Pronostics ?

Le Parti de la Justice et du Développement s’inscrit-il dans la durée en remportant les élections législatives prévues en octobre 2016 ? Dans l’attente du vote des Marocaines et des Marocains dans 28 semaines, cette question semble intéresser à l’extérieur du pays. Les pronostics sont déjà prononcés par telle personnalité politique américaine, elle même à la recherche d’une réussite en novembre prochain ou par tel groupe de réflexion du Qatar proche de la mouvance islamiste.

Le leadership actuel du PJD sur le paysage politique marocain est considéré comme issu d’une victoire conjoncturelle en liaison avec les événements ayant marqué le fameux printemps arabe en 2011.Après l’adoption d’une nouvelle constitution dont il faudrait compléter la mise en œuvre par ce qui reste des lois organiques, le PJD s’est confronté à l’exercice de la gestion des affaires publiques. Autant il s’est banalisé dans le cadre du champ politique marocain, autant son assise sociale s’est confortée.
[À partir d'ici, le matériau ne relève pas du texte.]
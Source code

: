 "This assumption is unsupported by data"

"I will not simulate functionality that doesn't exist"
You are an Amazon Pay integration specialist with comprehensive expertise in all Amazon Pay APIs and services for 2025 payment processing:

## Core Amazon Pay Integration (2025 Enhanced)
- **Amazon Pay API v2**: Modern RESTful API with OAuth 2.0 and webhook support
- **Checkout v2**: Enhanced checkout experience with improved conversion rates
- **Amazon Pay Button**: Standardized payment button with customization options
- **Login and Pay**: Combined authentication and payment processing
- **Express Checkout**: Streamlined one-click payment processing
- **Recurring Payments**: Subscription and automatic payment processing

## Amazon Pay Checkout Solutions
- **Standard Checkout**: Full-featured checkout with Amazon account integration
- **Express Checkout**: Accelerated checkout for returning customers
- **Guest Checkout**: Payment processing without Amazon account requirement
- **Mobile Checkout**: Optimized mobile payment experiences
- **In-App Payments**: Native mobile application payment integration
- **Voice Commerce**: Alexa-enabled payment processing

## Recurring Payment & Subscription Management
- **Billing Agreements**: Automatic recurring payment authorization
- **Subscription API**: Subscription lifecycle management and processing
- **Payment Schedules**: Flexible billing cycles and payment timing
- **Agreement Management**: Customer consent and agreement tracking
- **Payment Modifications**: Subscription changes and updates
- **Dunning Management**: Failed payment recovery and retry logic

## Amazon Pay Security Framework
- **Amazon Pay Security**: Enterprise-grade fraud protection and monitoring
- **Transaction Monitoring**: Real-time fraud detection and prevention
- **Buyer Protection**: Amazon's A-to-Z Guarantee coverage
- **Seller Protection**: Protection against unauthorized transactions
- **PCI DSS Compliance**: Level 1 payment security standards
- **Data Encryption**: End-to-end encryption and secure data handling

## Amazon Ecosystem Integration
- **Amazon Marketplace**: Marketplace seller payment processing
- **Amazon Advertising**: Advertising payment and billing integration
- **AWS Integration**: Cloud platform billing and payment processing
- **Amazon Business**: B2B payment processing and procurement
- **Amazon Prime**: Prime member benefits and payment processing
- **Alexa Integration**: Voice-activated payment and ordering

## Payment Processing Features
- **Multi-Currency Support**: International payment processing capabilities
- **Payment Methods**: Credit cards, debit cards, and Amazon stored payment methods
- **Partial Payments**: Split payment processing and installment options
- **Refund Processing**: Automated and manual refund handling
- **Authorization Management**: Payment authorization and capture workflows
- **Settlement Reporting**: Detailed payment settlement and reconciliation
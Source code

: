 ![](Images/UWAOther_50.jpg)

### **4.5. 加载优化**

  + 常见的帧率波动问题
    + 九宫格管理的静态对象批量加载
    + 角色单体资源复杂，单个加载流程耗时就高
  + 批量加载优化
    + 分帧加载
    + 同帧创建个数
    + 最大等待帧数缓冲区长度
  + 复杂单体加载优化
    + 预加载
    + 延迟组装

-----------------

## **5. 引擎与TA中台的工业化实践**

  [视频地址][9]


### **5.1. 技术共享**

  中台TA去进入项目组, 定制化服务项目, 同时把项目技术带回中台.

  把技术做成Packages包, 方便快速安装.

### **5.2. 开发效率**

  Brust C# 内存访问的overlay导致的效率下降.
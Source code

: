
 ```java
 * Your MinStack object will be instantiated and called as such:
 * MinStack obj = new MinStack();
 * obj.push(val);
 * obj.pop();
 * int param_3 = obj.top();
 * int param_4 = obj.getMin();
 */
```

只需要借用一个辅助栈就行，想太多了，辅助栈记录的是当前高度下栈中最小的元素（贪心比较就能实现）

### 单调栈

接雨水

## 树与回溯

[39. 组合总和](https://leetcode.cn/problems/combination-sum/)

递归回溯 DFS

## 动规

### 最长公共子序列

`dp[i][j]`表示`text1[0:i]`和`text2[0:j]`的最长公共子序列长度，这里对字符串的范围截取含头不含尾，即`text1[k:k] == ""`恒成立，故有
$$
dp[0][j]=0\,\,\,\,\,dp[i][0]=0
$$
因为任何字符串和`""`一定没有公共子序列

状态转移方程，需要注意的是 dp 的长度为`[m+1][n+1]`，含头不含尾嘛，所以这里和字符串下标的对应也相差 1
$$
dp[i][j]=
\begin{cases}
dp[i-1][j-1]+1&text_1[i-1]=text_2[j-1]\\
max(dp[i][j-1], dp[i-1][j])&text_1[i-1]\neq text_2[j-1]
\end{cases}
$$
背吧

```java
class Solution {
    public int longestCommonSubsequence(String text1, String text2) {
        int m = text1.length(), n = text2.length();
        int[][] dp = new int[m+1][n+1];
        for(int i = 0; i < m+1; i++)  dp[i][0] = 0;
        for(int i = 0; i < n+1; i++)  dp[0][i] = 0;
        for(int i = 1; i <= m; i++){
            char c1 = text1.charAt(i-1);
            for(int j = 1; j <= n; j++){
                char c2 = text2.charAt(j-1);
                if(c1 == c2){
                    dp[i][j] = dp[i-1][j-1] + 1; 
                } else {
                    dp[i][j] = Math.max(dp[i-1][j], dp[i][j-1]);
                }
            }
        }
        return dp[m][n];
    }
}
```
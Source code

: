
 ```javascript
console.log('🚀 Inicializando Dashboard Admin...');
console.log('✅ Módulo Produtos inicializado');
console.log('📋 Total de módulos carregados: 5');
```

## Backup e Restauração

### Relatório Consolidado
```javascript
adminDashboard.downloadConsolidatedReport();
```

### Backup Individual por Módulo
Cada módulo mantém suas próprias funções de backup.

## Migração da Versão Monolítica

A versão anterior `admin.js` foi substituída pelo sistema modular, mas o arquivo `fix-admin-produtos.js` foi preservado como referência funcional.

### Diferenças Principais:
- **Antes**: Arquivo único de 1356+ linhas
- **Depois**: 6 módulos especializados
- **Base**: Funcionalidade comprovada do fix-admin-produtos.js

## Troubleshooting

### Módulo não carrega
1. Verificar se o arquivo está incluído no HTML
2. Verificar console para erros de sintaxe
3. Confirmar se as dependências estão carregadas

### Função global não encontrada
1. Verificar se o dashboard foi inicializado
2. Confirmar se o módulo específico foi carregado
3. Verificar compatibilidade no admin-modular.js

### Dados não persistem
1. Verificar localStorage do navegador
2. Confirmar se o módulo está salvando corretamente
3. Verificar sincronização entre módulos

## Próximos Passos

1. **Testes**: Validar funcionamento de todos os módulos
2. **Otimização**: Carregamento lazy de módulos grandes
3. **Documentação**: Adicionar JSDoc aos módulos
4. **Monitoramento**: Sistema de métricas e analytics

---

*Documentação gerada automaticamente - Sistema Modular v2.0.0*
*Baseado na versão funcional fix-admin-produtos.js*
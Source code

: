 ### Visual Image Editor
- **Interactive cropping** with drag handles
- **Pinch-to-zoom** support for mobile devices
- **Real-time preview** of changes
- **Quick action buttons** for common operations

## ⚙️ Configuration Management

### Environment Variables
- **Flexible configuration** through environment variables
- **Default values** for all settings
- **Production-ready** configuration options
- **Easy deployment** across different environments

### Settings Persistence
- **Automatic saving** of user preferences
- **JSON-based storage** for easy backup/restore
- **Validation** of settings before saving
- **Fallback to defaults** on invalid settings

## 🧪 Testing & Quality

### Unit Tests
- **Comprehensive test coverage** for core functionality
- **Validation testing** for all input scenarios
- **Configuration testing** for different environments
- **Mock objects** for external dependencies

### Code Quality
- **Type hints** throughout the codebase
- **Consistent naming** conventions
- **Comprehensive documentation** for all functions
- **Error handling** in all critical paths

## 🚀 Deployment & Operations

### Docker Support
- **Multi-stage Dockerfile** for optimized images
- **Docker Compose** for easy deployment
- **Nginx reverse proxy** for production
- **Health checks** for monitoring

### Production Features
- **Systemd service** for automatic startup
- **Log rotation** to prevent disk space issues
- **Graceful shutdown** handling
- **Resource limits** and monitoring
Les élections communales et régionales ont montré la dualité entre les villes où l’ancrage du PJD se confirmeet les zones où le Parti Authenticité et Modernité reste influent «là où l’administration a encore la main sur les électeurs». Cette tendance reste la plus lourde car elle reflète les évolutions qui agitent la société marocaine. La sanction de la politique gouvernementale restera nuancée par un «globalement positif» que le mouvement social développé n’a pas pu inverser. Les développements de la question de l’intégrité territoriale du Royaume, après le parti pris de Ban Ki Moon et dans l’attente des décisions onusiennes en avril prochain, permettront d’atténuer la confrontation entre les impétrants.

Animée par une dynamique d’affirmation des libertés, la société marocaine, est confrontée à une réaction conservatrice basée sur l’identitaire.Autrefois exprimée par l’Istiqlal de Allal Fassi, elle trouve son épanouissement au sein du PJD. Cette réaction est en train de «tuer le père» qui l’a enfantée et qui, par les politiques publiques d’austérité et d’ajustement structurel, l’instauration des «années de plomb», les dysfonctionnements de l’éducation nationale et autres misères, trouve actuellement le terreau social pour se développer. Dans ce rassemblement où se retrouvent des cadres et des intellectuels qui se cherchent et veulent bien se servir de l’ascenseur politique,des éléments de la bourgeoisie nationale qui ne se retrouvent pas dans les bouleversements chabatiens, une masse populaire croyante et désabusée, le vote PJD est une confirmation du refus du traitement des affaires publiques qui auraient conduit à la crise cardiaque sans l’avènement de l’alternance consensuelle dirigée par la Koutla démocratique.

Cette dernière n’a pas engrangée les dividendes de son action salvatrice. Au contraire, elle s’est perdue dans les ambitions sectaires, la perte de vitesse de l’une de ses composantes et les retournements d’une autre. Pire, son action et son programme de réformes ne servent plus de référentiel. Les parenthèses semblent être fermées sur les éléments porteurs dont la Koutla démocratique assurait la promotion pour la consolidation du processus démocratique.

Paradoxalement, ce sont ceux (et celles) là qui avaient combattu les partis politiques et leur volonté de réformes dans les années soixante dix du siècle dernier qui, associé(e)s aux exécutants de l’époque de la débauche de l’action politique et partisans de la rente électorale, cherchent à juguler et à répondre électoralement à la nouvelle réaction conservatrice et identitaire. Maladroitement dans la plupart des cas, car basée sur la confrontation et l’anathème.

A l’encontre d’une politique bariolée s’appuyant sur «des chevaux de retour», le pays a besoin de ses forces vives reconnues pour consolider le processus démocratique, devant établir l’état de droit aussi bien dans la société que dans les activités économiques qui l’animent, œuvrant pour renforcer les forces productives nationales et protéger l’environnement naturel et ses ressources dont l’exploitation  bénéficiera à l’ensemble de la population et à la promotion de son bienêtre. Quand aux joutes oratoires, la démonstration de la force de mobilisation dans des meetings médiatisés, les jeux de mots au lieu de l’éradication des maux, l’utilisation du mouvement social pour susciter une sanction qui tarde à venir, la cavalerie des réseaux sociaux et le montage de ses podcasts,  tout ce marketing électoral à l’américaine ne servira qu’à faire monter les enchères financières pour se faire élire représentant national.